Un officier anglais apparaissait dans les registres.

Greybourne pâlit.

« Je dîne avec cet homme. »

Martin referma le livre.

« Peut-être devriez-vous changer de table. »

Ysabeau découvrit ensuite un petit cahier caché sous le plancher. Il ne contenait pas des ventes, mais un calendrier de déplacement du grain vers trois grands dépôts : Saint-Venant, Doullens et un domaine près d'Abbeville.

Les quantités suffisaient à nourrir des milliers de personnes.

« Pourquoi tout déplacer maintenant ? » demanda Greybourne.

Martin regarda les dates.

« Parce que les armées vont entrer en campagne. Les prix vont monter. »

« Et les villages ? »

« Ils paieront ce qu'il restera. »

À cet instant, l'ennemi prit une autre forme dans l'esprit de Martin.

Il ne portait ni lys ni léopard.

C'était un marché protégé par des épées.

Après la prise de Licques, Greybourne proposa de laisser une garnison des Lévriers dans le château.

Martin demanda :

« Avec quoi les nourrir ? »

« Il y a des réserves pour trois mois. »

« Et après ? »

Le chevalier anglais sourit.

« Vous découvrez pourquoi les châteaux ont besoin de paysans. »

Martin parcourut les remparts au coucher du soleil. D'en haut, le paysage paraissait ordonné : champs, routes, clochers, haies. On pouvait presque croire qu'un homme placé assez haut pouvait comprendre et diriger tout cela.

Puis une femme arriva à la porte pour réclamer une vache prise par l'ancienne garnison. Un bûcheron demanda le paiement de plusieurs charrettes de bois. Deux frères apportèrent une facture de toiture.

La victoire produisait des créanciers plus vite que de la gloire.

Dans les comptes du château, Martin trouva également des ordres de destruction de grain. Non pas pour empêcher l'ennemi de le prendre, mais pour éviter qu'il soit vendu sous un prix minimum fixé par la Concorde.

Des hommes appliquaient à un marché la logique d'une terre brûlée.

C'est à Licques que Martin cessa définitivement de croire que la Concorde ne faisait que profiter de la guerre. Elle avait appris à penser comme elle.

Les scribes de Licques travaillèrent deux jours presque sans dormir. Ils comparaient les écritures, les sceaux et les marques commerciales. Martin, qui lisait lentement, se sentait inutile au milieu des parchemins.

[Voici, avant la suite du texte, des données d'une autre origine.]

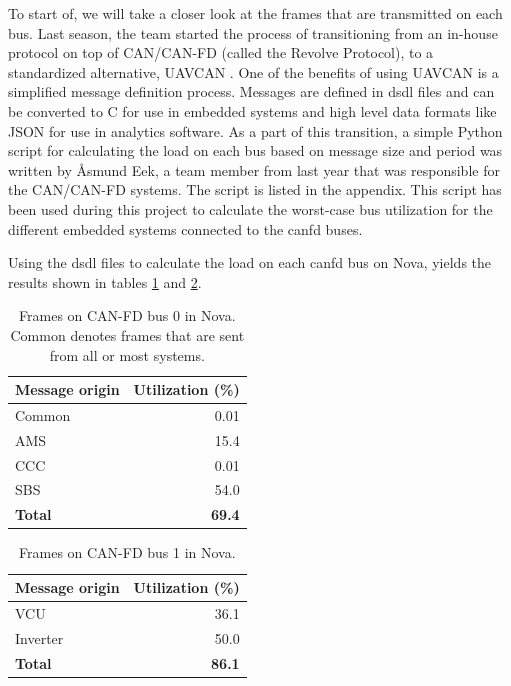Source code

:To start of, we will take a closer look at the frames that are transmitted on each bus. Last season, the team started the process of transitioning from an in-house protocol on top of CAN/CAN-FD (called the Revolve Protocol), to a standardized alternative, UAVCAN \cite{uavcan}. One of the benefits of using UAVCAN is a simplified message definition process. Messages are defined in \acrfull{dsdl} files and can be converted to C for use in embedded systems and high level data formats like JSON for use in analytics software. As a part of this transition, a simple Python script for calculating the load on each bus based on message size and period was written by Åsmund Eek, a team member from last year that was responsible for the CAN/CAN-FD systems. The script is listed in the appendix. This script has been used during this project to calculate the worst-case bus utilization for the different embedded systems connected to the \acrshort{canfd} buses. 

Using the \acrshort{dsdl} files to calculate the load on each \acrshort{canfd} bus on Nova, yields the results shown in tables \ref{tab:can0_nova} and \ref{tab:can1_nova}.

\begin{table}[H]
    \centering
    \caption{Frames on CAN-FD bus 0 in Nova. Common denotes frames that are sent from all or most systems.}
    \begin{tabular}{lr}
        \toprule
        Message origin & Utilization (\%) \\
        \midrule
        Common & 0.01 \\
        AMS & 15.4 \\
        CCC & 0.01 \\
        SBS & 54.0 \\
        \textbf{Total} & \textbf{69.4} \\
        \bottomrule
    \end{tabular}
    \label{tab:can0_nova}
\end{table}

\begin{table}[H]
    \centering
    \caption{Frames on CAN-FD bus 1 in Nova.}
    \begin{tabular}{lr}
        \toprule
        Message origin & Utilization (\%) \\
        \midrule
        VCU & 36.1 \\
        Inverter & 50.0 \\
        \textbf{Total} & \textbf{86.1} \\
        \bottomrule
    \end{tabular}
    \label{tab:can1_nova}
\end{table}

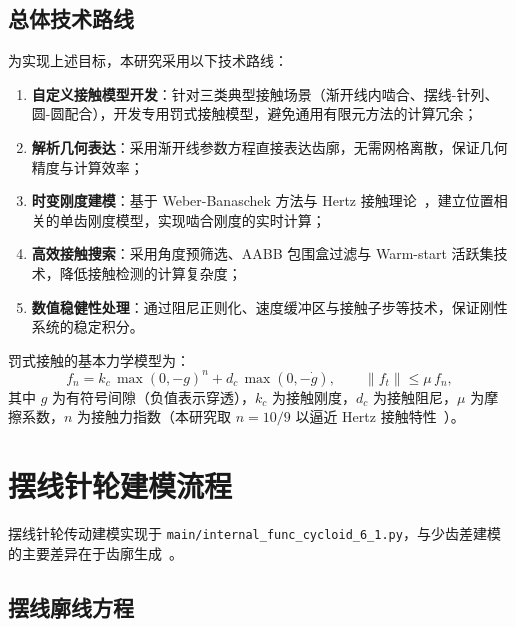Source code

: \documentclass[12pt]{ctexart}
\begin{document}
\subsection{总体技术路线}
为实现上述目标，本研究采用以下技术路线：

\begin{enumerate}
  \item \textbf{自定义接触模型开发}：针对三类典型接触场景（渐开线内啮合、摆线-针列、圆-圆配合），开发专用罚式接触模型，避免通用有限元方法的计算冗余；
  \item \textbf{解析几何表达}：采用渐开线参数方程直接表达齿廓，无需网格离散，保证几何精度与计算效率；
  \item \textbf{时变刚度建模}：基于 Weber-Banaschek 方法与 Hertz 接触理论~\cite{johnson,litvin}，建立位置相关的单齿刚度模型，实现啮合刚度的实时计算；
  \item \textbf{高效接触搜索}：采用角度预筛选、AABB 包围盒过滤与 Warm-start 活跃集技术，降低接触检测的计算复杂度；
  \item \textbf{数值稳健性处理}：通过阻尼正则化、速度缓冲区与接触子步等技术，保证刚性系统的稳定积分。
\end{enumerate}

罚式接触的基本力学模型为：
\begin{equation}
 f_n = k_c \,\max(0,-g)^{n} + d_c \,\max(0,-\dot g), \qquad
 \|f_t\| \le \mu \, f_n ,
 \label{eq:penalty_contact}
\end{equation}
其中 $g$ 为有符号间隙（负值表示穿透），$k_c$ 为接触刚度，$d_c$ 为接触阻尼，$\mu$ 为摩擦系数，$n$ 为接触力指数（本研究取 $n=10/9$ 以逼近 Hertz 接触特性~\cite{johnson}）。



\section{摆线针轮建模流程}

摆线针轮传动建模实现于 \texttt{main/internal\_func\_cycloid\_6\_1.py}，与少齿差建模的主要差异在于齿廓生成~\cite{cycloidmodel}。

\subsection{摆线廓线方程}
\end{document}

Matthieu lui montra comment reconnaître une comptabilité truquée sans comprendre chaque mot : montants ronds répétés, frais de transport identiques sur des distances différentes, marchandises revendues avant leur arrivée supposée.

« Les menteurs aiment les chiffres propres », dit le moine. « La réalité est plus désordonnée. »

Un registre montrait qu'un même lot de seigle avait été vendu trois fois sur le papier : à un officier français, à un acheteur anglais et à un marchand de Saint-Omer. Deux des ventes étaient probablement des promesses futures, mais les paiements avaient déjà été encaissés.

Martin comprit alors que la Concorde gagnait parfois de l'argent sur du grain qui n'avait même pas bougé.

Cette découverte l'impressionna presque autant que les entrepôts. Une compagnie de soldats devait prendre physiquement quelque chose pour le posséder. Les financiers pouvaient tirer profit d'une promesse, d'une date, d'une pénurie qui n'existait pas encore.

« Comment combat-on cela avec une arbalète ? » demanda-t-il.

Matthieu sourit.

« Mal. »

La réponse annonçait tout ce qui allait suivre.